Description of the task =>
An acceptable response holds only the line containing "- Audit trail for operations" and every line after it to the end of the records, each reproduced exactly.

Plain-text document sources
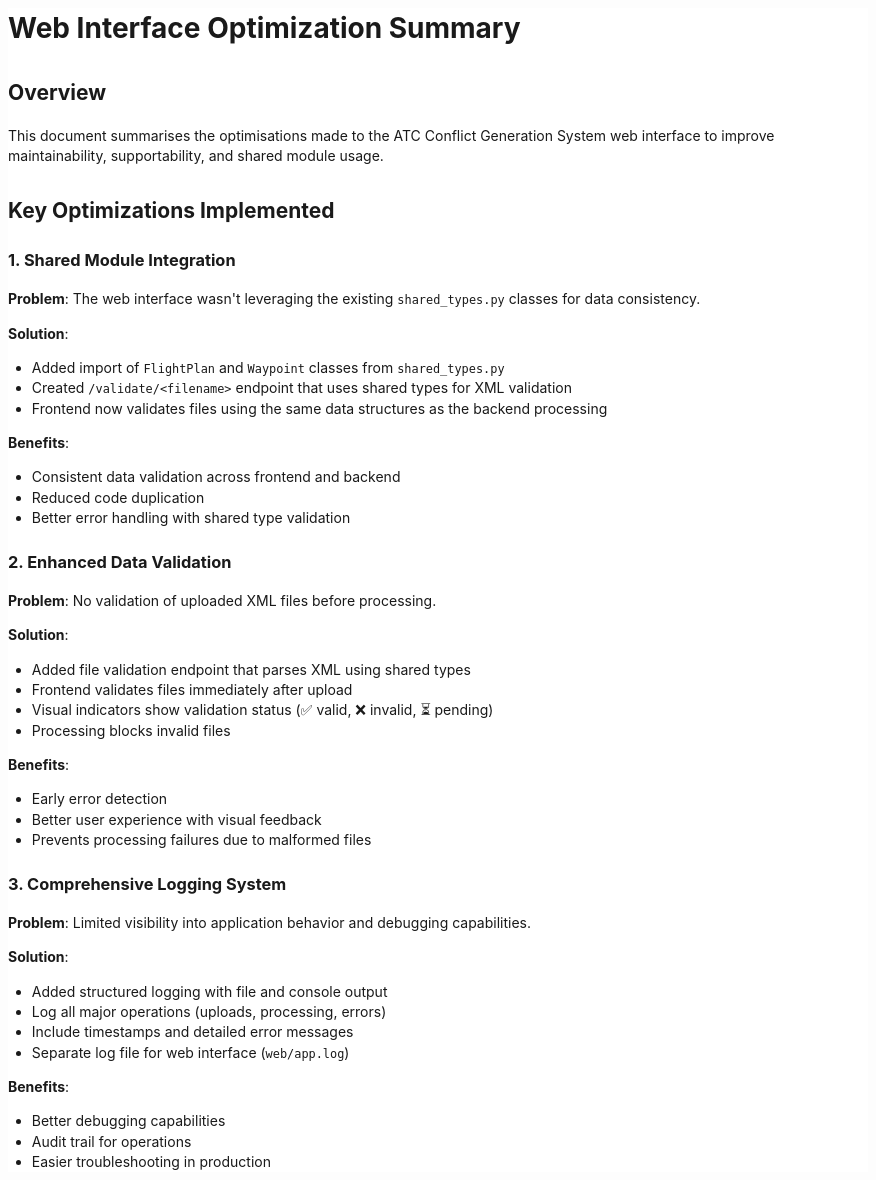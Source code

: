 # Web Interface Optimization Summary

## Overview

This document summarises the optimisations made to the ATC Conflict Generation System web interface to improve maintainability, supportability, and shared module usage.

## Key Optimizations Implemented

### 1. Shared Module Integration

**Problem**: The web interface wasn't leveraging the existing `shared_types.py` classes for data consistency.

**Solution**: 
- Added import of `FlightPlan` and `Waypoint` classes from `shared_types.py`
- Created `/validate/<filename>` endpoint that uses shared types for XML validation
- Frontend now validates files using the same data structures as the backend processing

**Benefits**:
- Consistent data validation across frontend and backend
- Reduced code duplication
- Better error handling with shared type validation

### 2. Enhanced Data Validation

**Problem**: No validation of uploaded XML files before processing.

**Solution**:
- Added file validation endpoint that parses XML using shared types
- Frontend validates files immediately after upload
- Visual indicators show validation status (✅ valid, ❌ invalid, ⏳ pending)
- Processing blocks invalid files

**Benefits**:
- Early error detection
- Better user experience with visual feedback
- Prevents processing failures due to malformed files

### 3. Comprehensive Logging System

**Problem**: Limited visibility into application behavior and debugging capabilities.

**Solution**:
- Added structured logging with file and console output
- Log all major operations (uploads, processing, errors)
- Include timestamps and detailed error messages
- Separate log file for web interface (`web/app.log`)

**Benefits**:
- Better debugging capabilities
- Audit trail for operations
- Easier troubleshooting in production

Response =>
- Audit trail for operations
- Easier troubleshooting in production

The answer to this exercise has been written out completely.